Labor Party members discuss refugee policy

May 29, 2002
Issue 

BY IGGY KIM

SYDNEY — "If it wasn't for the Tampa, we'd have a Labor government today", former NSW premier Neville Wran told a May 23 Labor for Refugees forum which heard calls for an end to the government's present policy towards asylum seekers.

There is considerable grassroots support within the NSW Labor Party for changing the party's refugee policy. Delegates are expected to present a motion to the state Labor conference on May 25-26 calling for a new policy.

Echoing Wran's concern, NSW Legislative Council president Meredith Burgmann criticised Labor's silence on the refugee issue during the federal election campaign, called for an end to the "Pacific solution" and temporary protection visas and advocated full access to social services for resettled refugees.

Burgmann and Wran also called for a return to what they saw as the party's grand traditions of multiculturalism and internationalism.

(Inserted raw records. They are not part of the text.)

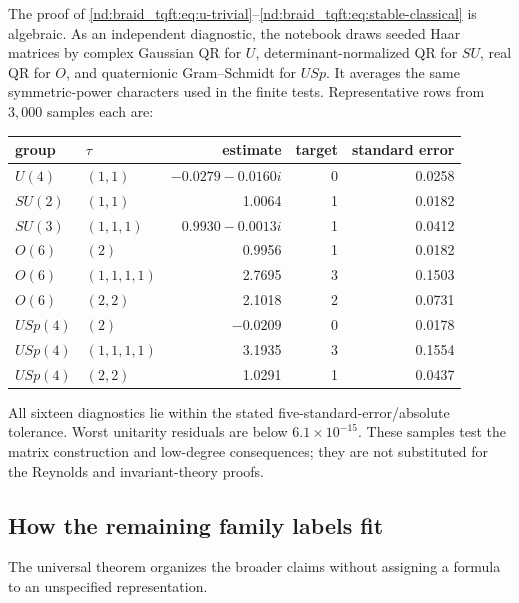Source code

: \documentclass[10pt]{article}
\begin{document}
The proof of \eqref{nd:braid_tqft:eq:u-trivial}--\eqref{nd:braid_tqft:eq:stable-classical} is algebraic.
As an independent diagnostic, the notebook draws seeded Haar matrices by
complex Gaussian QR for $U$, determinant-normalized QR for $SU$, real QR for
$O$, and quaternionic Gram--Schmidt for $USp$.  It averages the same
symmetric-power characters used in the finite tests.  Representative rows
from $3,000$ samples each are:
\begin{center}
\begin{tabular}{@{}llrrr@{}}
\toprule
group&$\tau$&estimate&target&standard error\\
\midrule
$U(4)$&$(1,1)$&$-0.0279-0.0160i$&0&0.0258\\
$SU(2)$&$(1,1)$&1.0064&1&0.0182\\
$SU(3)$&$(1,1,1)$&$0.9930-0.0013i$&1&0.0412\\
$O(6)$&$(2)$&0.9956&1&0.0182\\
$O(6)$&$(1,1,1,1)$&2.7695&3&0.1503\\
$O(6)$&$(2,2)$&2.1018&2&0.0731\\
$USp(4)$&$(2)$&$-0.0209$&0&0.0178\\
$USp(4)$&$(1,1,1,1)$&3.1935&3&0.1554\\
$USp(4)$&$(2,2)$&1.0291&1&0.0437\\
\bottomrule
\end{tabular}
\end{center}
All sixteen diagnostics lie within the stated five-standard-error/absolute
tolerance.  Worst unitarity residuals are below $6.1\times10^{-15}$.  These
samples test the matrix construction and low-degree consequences; they are
not substituted for the Reynolds and invariant-theory proofs.

\subsection{How the remaining family labels fit}

The universal theorem organizes the broader claims without assigning a
formula to an unspecified representation.
\end{document}
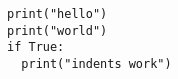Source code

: \documentclass{article}
\begin{document}
\begin{lstlisting}
print("hello")
print("world")
if True:
  print("indents work")
\end{lstlisting}
\end{document}
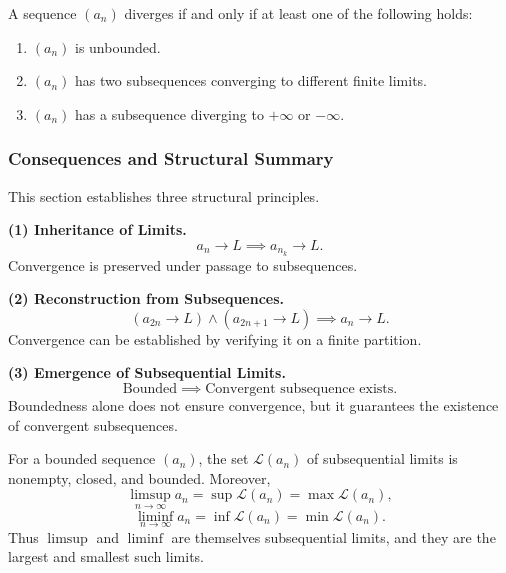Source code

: \begin{theorem}
A sequence $(a_n)$ diverges if and only if at least one of the following holds:
\begin{enumerate}
\item $(a_n)$ is unbounded.
\item $(a_n)$ has two subsequences converging to different finite limits.
\item $(a_n)$ has a subsequence diverging to $+\infty$ or $-\infty$.
\end{enumerate}
\end{theorem}



\subsubsection{Consequences and Structural Summary}

This section establishes three structural principles.

\medskip

\textbf{(1) Inheritance of Limits.}
\[
a_n \to L \implies a_{n_k} \to L.
\]
Convergence is preserved under passage to subsequences.

\medskip

\textbf{(2) Reconstruction from Subsequences.}
\[
(a_{2n} \to L) \land (a_{2n+1} \to L) \implies a_n \to L.
\]
Convergence can be established by verifying it on a finite partition.

\medskip

\textbf{(3) Emergence of Subsequential Limits.}
\[
\text{Bounded} \implies \text{Convergent subsequence exists}.
\]
Boundedness alone does not ensure convergence,
but it guarantees the existence of convergent subsequences.

\medskip

\begin{remark}
For a bounded sequence $(a_n)$, the set $\mathcal{L}(a_n)$ of subsequential
limits is nonempty, closed, and bounded. Moreover,
\[
\limsup_{n \to \infty} a_n = \sup \mathcal{L}(a_n) = \max \mathcal{L}(a_n),
\]
\[
\liminf_{n \to \infty} a_n = \inf \mathcal{L}(a_n) = \min \mathcal{L}(a_n).
\]
Thus $\limsup$ and $\liminf$ are themselves subsequential limits,
and they are the largest and smallest such limits.
\end{remark}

"It was Labor that broke the bipartisan position on the White Australia Policy", Burgmann noted — but made no mention that it was Labor which first introduced mandatory detention for asylum seekers in 1992.

As for mandatory detention, she did not advocate its complete elimination, but rather "compulsory processing defined in terms of weeks, not months or years", which would still take place under lock and key.

From Green Left Weekly, May 29, 2002.